As a GPGPU user (HPC developer), I have the utmost respect for the work Airlie is doing and I wish him to succeed in this unification of the open source implementations. There's however a couple things I would like to highlight:
single source is a bait and switch; it's very good for prototyping, but when it comes to hand-coded stuff most major projects find themselves moving away from it sooner or later, because of the loss in flexibility: there's a reason even NVIDIA has been experimenting with online compilation (NVRTC) since version 7 (2015) and has officially supported it since version 8; it would be better if priority was given to having a robust, complete implementation of OpenCL (possibly 2.x) rather than SYCL (that builds on top of it anyway);
tooling is essential; one of the biggest advantage CUDA has over the competition is its profilers and debugger (that used to support OpenCL on their hardware, but now doesn't anymore); to get anywhere close to be as appealing as an alternative, Mesa should provide hooks to allow similar tools to be built (and thus way to enumerate and collect all performance counters available for each supported device, and their evolution across kernel execution, as well as the possibility βon supporting hardwareβ to preempt execution to step through functions); if I'm not mistaken, similar things have been made (relatively recently, and largely thanks to Valve involvement) for OpenGL (and possibly Vulkan?); exposing them for OpenCL (and thus ultimately SYCL as well) too would be a massive boon;
finally, the ecosystem; most developers don't bother with any of these compute API directly; they rely on higher-level libraries (like the mentioned cuDNN, cuBLAS, or thrust) that allow leveraging of the GPU computational power without any knowledge of the hairy details; the hardest part to break NVIDIA's stranglehold on HPC will be getting FLOSS-friendly companies to cooperate on such libraries.

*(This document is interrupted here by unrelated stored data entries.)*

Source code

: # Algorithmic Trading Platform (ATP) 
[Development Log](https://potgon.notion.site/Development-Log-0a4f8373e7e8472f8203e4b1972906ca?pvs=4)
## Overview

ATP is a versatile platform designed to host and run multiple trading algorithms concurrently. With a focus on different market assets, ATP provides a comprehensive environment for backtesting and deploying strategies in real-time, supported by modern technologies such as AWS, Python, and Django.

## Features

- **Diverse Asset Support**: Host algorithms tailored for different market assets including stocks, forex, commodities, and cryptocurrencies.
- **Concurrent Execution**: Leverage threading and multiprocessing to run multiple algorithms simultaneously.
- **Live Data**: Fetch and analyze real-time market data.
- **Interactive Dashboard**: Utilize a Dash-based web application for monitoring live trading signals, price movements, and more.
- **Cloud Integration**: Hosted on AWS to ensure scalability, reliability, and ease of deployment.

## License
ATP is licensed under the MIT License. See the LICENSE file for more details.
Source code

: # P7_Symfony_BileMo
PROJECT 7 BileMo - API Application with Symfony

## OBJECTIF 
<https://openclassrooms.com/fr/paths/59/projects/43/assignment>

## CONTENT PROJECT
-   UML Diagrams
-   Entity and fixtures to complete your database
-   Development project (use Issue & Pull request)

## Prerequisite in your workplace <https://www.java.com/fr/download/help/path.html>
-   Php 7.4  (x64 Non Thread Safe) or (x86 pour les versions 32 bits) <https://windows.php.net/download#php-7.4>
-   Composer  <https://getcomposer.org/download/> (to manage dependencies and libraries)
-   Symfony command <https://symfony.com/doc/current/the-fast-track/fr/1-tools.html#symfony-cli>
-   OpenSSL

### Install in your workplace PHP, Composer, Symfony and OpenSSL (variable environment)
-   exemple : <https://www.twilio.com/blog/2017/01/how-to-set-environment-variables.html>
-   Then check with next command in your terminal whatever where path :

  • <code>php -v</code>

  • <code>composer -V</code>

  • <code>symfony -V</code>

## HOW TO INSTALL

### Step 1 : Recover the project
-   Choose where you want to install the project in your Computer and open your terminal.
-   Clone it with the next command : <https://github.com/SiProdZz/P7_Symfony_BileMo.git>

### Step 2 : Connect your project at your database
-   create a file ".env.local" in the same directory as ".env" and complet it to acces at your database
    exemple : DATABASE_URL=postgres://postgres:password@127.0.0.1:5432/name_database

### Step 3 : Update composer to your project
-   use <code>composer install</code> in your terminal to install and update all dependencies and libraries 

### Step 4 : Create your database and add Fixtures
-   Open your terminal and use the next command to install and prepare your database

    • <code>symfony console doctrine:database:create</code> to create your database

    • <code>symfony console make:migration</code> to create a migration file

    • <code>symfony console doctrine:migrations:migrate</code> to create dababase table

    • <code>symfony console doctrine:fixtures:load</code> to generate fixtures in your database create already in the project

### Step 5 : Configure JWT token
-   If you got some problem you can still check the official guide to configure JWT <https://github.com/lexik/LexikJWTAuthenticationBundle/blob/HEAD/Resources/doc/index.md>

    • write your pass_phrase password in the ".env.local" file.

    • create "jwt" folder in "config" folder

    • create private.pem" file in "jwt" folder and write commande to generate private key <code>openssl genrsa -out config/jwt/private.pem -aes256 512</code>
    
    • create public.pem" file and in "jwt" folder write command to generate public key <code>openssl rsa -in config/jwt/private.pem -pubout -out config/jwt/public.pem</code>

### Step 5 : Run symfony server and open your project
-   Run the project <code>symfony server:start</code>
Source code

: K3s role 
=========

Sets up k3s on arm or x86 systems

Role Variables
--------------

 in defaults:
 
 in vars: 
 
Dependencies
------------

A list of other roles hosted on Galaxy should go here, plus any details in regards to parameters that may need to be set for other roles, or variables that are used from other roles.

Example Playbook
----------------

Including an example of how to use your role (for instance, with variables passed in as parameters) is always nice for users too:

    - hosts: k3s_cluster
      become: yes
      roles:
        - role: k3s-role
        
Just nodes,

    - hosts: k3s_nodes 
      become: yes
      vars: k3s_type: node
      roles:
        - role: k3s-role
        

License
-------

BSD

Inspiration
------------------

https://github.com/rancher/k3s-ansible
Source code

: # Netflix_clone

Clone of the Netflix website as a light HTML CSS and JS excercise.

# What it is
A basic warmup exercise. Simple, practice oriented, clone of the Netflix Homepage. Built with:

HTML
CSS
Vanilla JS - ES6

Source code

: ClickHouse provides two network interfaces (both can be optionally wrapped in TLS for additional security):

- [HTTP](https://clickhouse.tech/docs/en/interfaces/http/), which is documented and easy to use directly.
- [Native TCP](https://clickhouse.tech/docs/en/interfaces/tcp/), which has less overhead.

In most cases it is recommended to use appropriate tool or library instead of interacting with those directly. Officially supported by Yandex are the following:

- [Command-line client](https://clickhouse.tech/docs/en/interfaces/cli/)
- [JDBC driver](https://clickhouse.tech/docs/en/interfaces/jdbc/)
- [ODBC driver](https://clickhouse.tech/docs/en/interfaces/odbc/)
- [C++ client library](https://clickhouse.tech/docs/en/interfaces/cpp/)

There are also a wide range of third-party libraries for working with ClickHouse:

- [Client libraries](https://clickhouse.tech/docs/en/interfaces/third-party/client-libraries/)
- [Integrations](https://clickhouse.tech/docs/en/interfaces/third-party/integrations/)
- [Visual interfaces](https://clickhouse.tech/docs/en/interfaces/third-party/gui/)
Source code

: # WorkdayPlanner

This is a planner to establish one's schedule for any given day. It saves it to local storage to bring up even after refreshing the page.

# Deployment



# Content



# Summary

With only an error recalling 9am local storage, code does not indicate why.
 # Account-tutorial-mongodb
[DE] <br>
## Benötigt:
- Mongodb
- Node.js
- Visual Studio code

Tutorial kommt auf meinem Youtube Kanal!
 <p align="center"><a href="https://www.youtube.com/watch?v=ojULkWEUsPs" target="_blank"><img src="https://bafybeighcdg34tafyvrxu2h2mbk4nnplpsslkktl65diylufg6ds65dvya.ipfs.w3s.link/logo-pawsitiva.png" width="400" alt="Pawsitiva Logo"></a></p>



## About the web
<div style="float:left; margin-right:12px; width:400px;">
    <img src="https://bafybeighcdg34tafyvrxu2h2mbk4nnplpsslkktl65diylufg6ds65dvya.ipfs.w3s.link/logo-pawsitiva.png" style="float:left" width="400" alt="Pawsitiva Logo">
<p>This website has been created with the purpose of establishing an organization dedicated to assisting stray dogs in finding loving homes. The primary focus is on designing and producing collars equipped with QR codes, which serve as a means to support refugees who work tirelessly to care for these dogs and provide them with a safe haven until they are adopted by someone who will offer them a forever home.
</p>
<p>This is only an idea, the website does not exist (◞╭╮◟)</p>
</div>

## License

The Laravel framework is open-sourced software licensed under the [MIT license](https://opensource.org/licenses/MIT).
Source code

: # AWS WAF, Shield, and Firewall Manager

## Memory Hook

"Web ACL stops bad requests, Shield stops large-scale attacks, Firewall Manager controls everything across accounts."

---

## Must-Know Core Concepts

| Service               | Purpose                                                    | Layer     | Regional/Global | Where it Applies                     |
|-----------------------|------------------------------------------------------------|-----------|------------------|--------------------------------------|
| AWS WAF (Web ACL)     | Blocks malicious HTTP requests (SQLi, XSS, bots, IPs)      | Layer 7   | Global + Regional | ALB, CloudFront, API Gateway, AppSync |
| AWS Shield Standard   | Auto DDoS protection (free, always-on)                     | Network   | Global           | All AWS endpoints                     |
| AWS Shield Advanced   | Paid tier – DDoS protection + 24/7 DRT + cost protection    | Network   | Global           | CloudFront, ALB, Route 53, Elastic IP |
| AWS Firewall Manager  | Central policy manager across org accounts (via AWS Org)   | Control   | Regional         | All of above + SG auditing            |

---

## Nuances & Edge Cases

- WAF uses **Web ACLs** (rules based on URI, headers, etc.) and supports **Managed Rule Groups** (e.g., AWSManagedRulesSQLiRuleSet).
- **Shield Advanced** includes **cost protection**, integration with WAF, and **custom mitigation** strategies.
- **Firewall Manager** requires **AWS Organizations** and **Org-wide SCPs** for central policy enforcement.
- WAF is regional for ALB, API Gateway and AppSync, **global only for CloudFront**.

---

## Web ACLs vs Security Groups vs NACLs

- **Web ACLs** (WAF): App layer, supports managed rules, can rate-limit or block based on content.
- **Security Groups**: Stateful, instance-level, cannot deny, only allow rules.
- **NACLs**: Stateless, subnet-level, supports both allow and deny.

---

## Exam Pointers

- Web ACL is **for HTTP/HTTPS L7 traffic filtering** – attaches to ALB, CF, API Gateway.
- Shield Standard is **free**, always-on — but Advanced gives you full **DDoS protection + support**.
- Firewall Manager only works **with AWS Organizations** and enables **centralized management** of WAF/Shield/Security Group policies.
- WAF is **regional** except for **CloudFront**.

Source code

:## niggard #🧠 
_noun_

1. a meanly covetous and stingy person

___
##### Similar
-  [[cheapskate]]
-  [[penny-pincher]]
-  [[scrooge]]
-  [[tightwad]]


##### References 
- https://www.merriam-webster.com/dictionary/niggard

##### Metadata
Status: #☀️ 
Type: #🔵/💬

The talk is a newer version of this: https://www.youtube.com/watch?v=d94N2Lu4x9s
A common implementation has less value than it seems since most likely you need different algorithms for different GPUs anyway.
The whole point of GPUs is acceleration, so performance should always come before portability.
Nvidia CUDA is unique because it has more computational function than standard OpenCL giving CUDA ability to compute some CPU workload, rather than passing to CPU then back to GPU in some applications. In world before 2017, where CPU power was expensive, it was good choice to using CUDA.
But In current CPU development, which AMD is pushing forward CPU raw power with delivering efficient cost, giving an more advantages implementing both CPU and GPU. Thus using OpenCL is more advantageous for using CPU + GPU mode. A 32 core CPU + 30 TFlops (or more) GPU with high memory cache is now possible within customer price hardware. In future, the PCI gen 4 will be available start with customer-grade product. For majority customer PCI gen 4 advantages is still unusable, but in OpenCL it will reduce much issue relating to CPU + GPU Latency in OpenCL applications.
If Nvidia didn't see that's comming and keeping their "fancy" card price going Up, CUDA will be falling behind than OpenCL. The advantages of using CUDA is now irrelevant and soon will be impact to CUDA future development and implementation. Their marketing Ray-tracing is one of their effort to make their GPU still relevant. But that in visualization computation only, the place where only Nvidia has more advantages.
Thanks to AMD, OpenCL golden era was starting also for Open-source community. The place where CPU + GPU is better choice and for future development. "If you can't break trough their strength, break trough their weakness". Radeon VII is solid professional Card in customer price, perfect for OpenCL development. It crush any Nvidia offer in price, bandwidth cache, and memory.
We use compute shaders exactly because of the suffering OpenCL could cause upon one's head. OpenCL was a pain (in terms of configuring and making it work across different vendors).
Does anybody else use OpenGL compute shaders? It seems they are pretty unpopular and not used anywhere but withing game engines. Are they so much worse than CUDA?